The car shuffled through the most stopped up part of the road at a speed of ten kilometers per hour. When Luo Wenzhou could finally shift his foot a little off the brake, Lu Youliang sighed. "You've been working hard lately. The load you're carrying on your shoulders must be too heavy?"

If it were someone else, no matter what, he'd have said, "All in the service of the people." But Luo Wenzhou wasn't at all modest. Hearing these words, his eyes glittered. "Oh, yes, sir, and since you've noticed, you could hurry up and raise my year-end bonus. It's hard being a man. Supporting a family is so stressful!"

"Jerk." Lu Youliang's heart, filled with grave matters, rebounded off of Luo Wenzhou's shamelessness, and for a time all his thoughts were gone. He unfeelingly said, "It's what you ought to do in the service of the people."

"I could have relied on my talent to eat, but the organization is forcing me to rely on my looks." Luo Wenzhou shook his head, deeply grieved by his fate, like a beautiful woman coming to an unhappy end. Then, when Director Lu was planning to slap him, he voluntarily returned to the main subject. "Did you want to talk to me about Senior Gu?"

"Gu Zhao…Gu Zhao." Lu Youliang repeated the familiar but strange name a few times, then leaned back in his seat, tilting his face up, hesitating for a moment as though not knowing where to start. "Your shifu was my shixiong. He was a class ahead of me. He was an influential figure at school, too. Did he talk to you about that?"

"Are you kidding?" Luo Wenzhou picked up very naturally. "Lao Yang was always bragging, saying there were quite a few girls who liked him at school. I said that was impossible, Yan Security Uni doesn't even have 'quite a few girls.' He threw me out of his office."

Luo Wenzhou seemed to be innately without reserve, whether he was speaking to his elders or his superiors. A transient smile flickered over Lu Youliang's face. "It wasn't like it is now for us back then. It was very hard to transfer into the City Bureau.

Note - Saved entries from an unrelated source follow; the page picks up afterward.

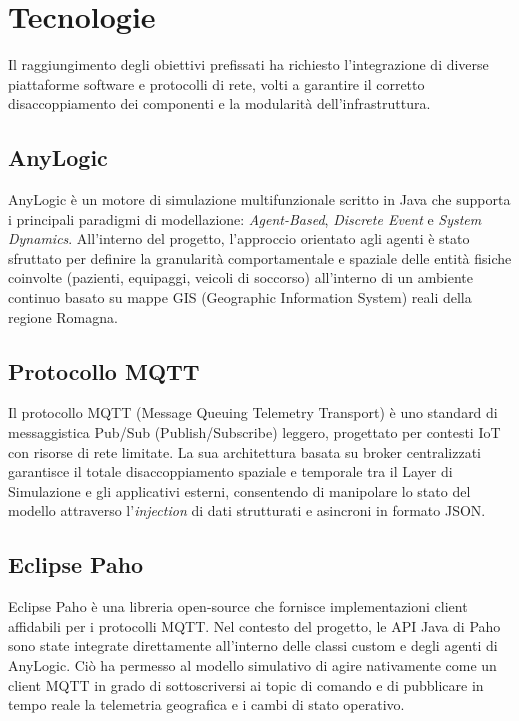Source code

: \documentclass[12pt,a4paper,oneside]{article}
\begin{document}
\section{Tecnologie}
Il raggiungimento degli obiettivi prefissati ha richiesto l'integrazione di 
diverse piattaforme software e protocolli di rete, volti a garantire il 
corretto disaccoppiamento dei componenti e la modularità dell'infrastruttura.

\subsection{AnyLogic}
AnyLogic è un motore di simulazione multifunzionale scritto in Java che supporta i principali 
paradigmi di modellazione: \textit{Agent-Based}, \textit{Discrete Event} e 
\textit{System Dynamics}. All'interno del progetto, l'approccio orientato 
agli agenti è stato sfruttato per definire la granularità comportamentale 
e spaziale delle entità fisiche coinvolte (pazienti, equipaggi, veicoli di 
soccorso) all'interno di un ambiente continuo basato su mappe GIS (Geographic 
Information System) reali della regione Romagna.

\subsection{Protocollo MQTT}
Il protocollo MQTT (Message Queuing Telemetry Transport) è uno standard di 
messaggistica Pub/Sub (Publish/Subscribe) leggero, progettato per contesti 
IoT con risorse di rete limitate. La sua architettura basata su broker 
centralizzati garantisce il totale disaccoppiamento spaziale e temporale 
tra il Layer di Simulazione e gli applicativi esterni, consentendo di manipolare
 lo stato del modello attraverso l'\textit{injection} di dati strutturati e 
 asincroni in formato JSON.

\subsection{Eclipse Paho}
Eclipse Paho è una libreria open-source che fornisce implementazioni client 
affidabili per i protocolli MQTT. Nel contesto del progetto, le API Java di 
Paho sono state integrate direttamente all'interno delle classi custom e degli 
agenti di AnyLogic. Ciò ha permesso al modello simulativo di agire nativamente 
come un client MQTT in grado di sottoscriversi ai topic di comando e di pubblicare 
in tempo reale la telemetria geografica e i cambi di stato operativo.
\end{document}
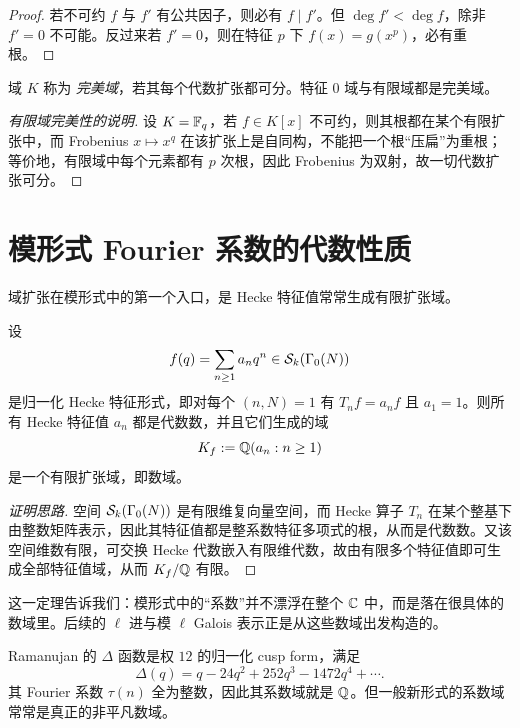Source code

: \begin{proof}
若不可约 $f$ 与 $f'$ 有公共因子，则必有 $f\mid f'$。但 $\deg f'<\deg f$，除非 $f'=0$ 不可能。反过来若 $f'=0$，则在特征 $p$ 下 $f(x)=g(x^p)$，必有重根。
\end{proof}

\begin{definition}
域 $K$ 称为 \emph{完美域}，若其每个代数扩张都可分。特征 $0$ 域与有限域都是完美域。
\end{definition}

\begin{proof}[有限域完美性的说明]
设 $K=\F_q$，若 $f\in K[x]$ 不可约，则其根都在某个有限扩张中，而 Frobenius $x\mapsto x^q$ 在该扩张上是自同构，不能把一个根“压扁”为重根；等价地，有限域中每个元素都有 $p$ 次根，因此 Frobenius 为双射，故一切代数扩张可分。
\end{proof}

\section{模形式 Fourier 系数的代数性质}

域扩张在模形式中的第一个入口，是 Hecke 特征值常常生成有限扩张域。

\begin{theorem}
设
\[
 f(q)=\sum_{n\ge 1} a_n q^n\in \Sk_k(\GammaO(N))
\]
是归一化 Hecke 特征形式，即对每个 $(n,N)=1$ 有 $T_n f=a_n f$ 且 $a_1=1$。则所有 Hecke 特征值 $a_n$ 都是代数数，并且它们生成的域
\[
 K_f:=\Q(a_n:n\ge 1)
\]
是一个有限扩张域，即数域。
\end{theorem}

\begin{proof}[证明思路]
空间 $\Sk_k(\GammaO(N))$ 是有限维复向量空间，而 Hecke 算子 $T_n$ 在某个整基下由整数矩阵表示，因此其特征值都是整系数特征多项式的根，从而是代数数。又该空间维数有限，可交换 Hecke 代数嵌入有限维代数，故由有限多个特征值即可生成全部特征值域，从而 $K_f/\Q$ 有限。
\end{proof}

\begin{remark}
这一定理告诉我们：模形式中的“系数”并不漂浮在整个 $\C$ 中，而是落在很具体的数域里。后续的 $\ell$ 进与模 $\ell$ Galois 表示正是从这些数域出发构造的。
\end{remark}

\begin{example}
Ramanujan 的 $\Delta$ 函数是权 $12$ 的归一化 cusp form，满足
\[
 \Delta(q)=q-24q^2+252q^3-1472q^4+\cdots.
\]
其 Fourier 系数 $\tau(n)$ 全为整数，因此其系数域就是 $\Q$。但一般新形式的系数域常常是真正的非平凡数域。
\end{example}

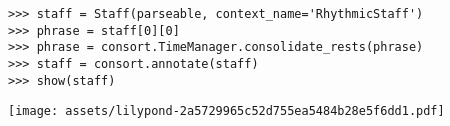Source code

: \begin{comment}
<abjad>
consolidated_staff = Staff(parseable, context_name='RhythmicStaff')
for voice in consolidated_staff:
    for phrase in voice:
        phrase = consort.TimeManager.consolidate_rests(phrase)

consolidated_staff = consort.annotate(consolidated_staff)
staff_group = StaffGroup([unconsolidated_staff, consolidated_staff])
show(staff_group)
</abjad>
\end{comment}

\begin{singlespacing}
\vspace{-0.5\baselineskip}
\begin{lstlisting}
>>> staff = Staff(parseable, context_name='RhythmicStaff')
>>> phrase = staff[0][0]
>>> phrase = consort.TimeManager.consolidate_rests(phrase)
>>> staff = consort.annotate(staff)
>>> show(staff)
\end{lstlisting}
\noindent\texttt{[image: assets/lilypond-2a5729965c52d755ea5484b28e5f6dd1.pdf]}
\end{singlespacing}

While you had to be young, you couldn't be too young, and you had to have enough low-level experience to qualify to participate in the exam. We all sharpened our brains, relying on our grades, relying on our experiences. That year, for some reason, the City Bureau had an especially high quota. Gu Zhao, Lao Zhang, Lao Pan and I all came in that year—oh, Lao Pan you may not know, he hasn't been on the front lines in a long time. He teaches at Yan Security Uni now. He's the head of the Picture Album Project at the school this time around. He gives himself airs and hasn't come back to look in on us."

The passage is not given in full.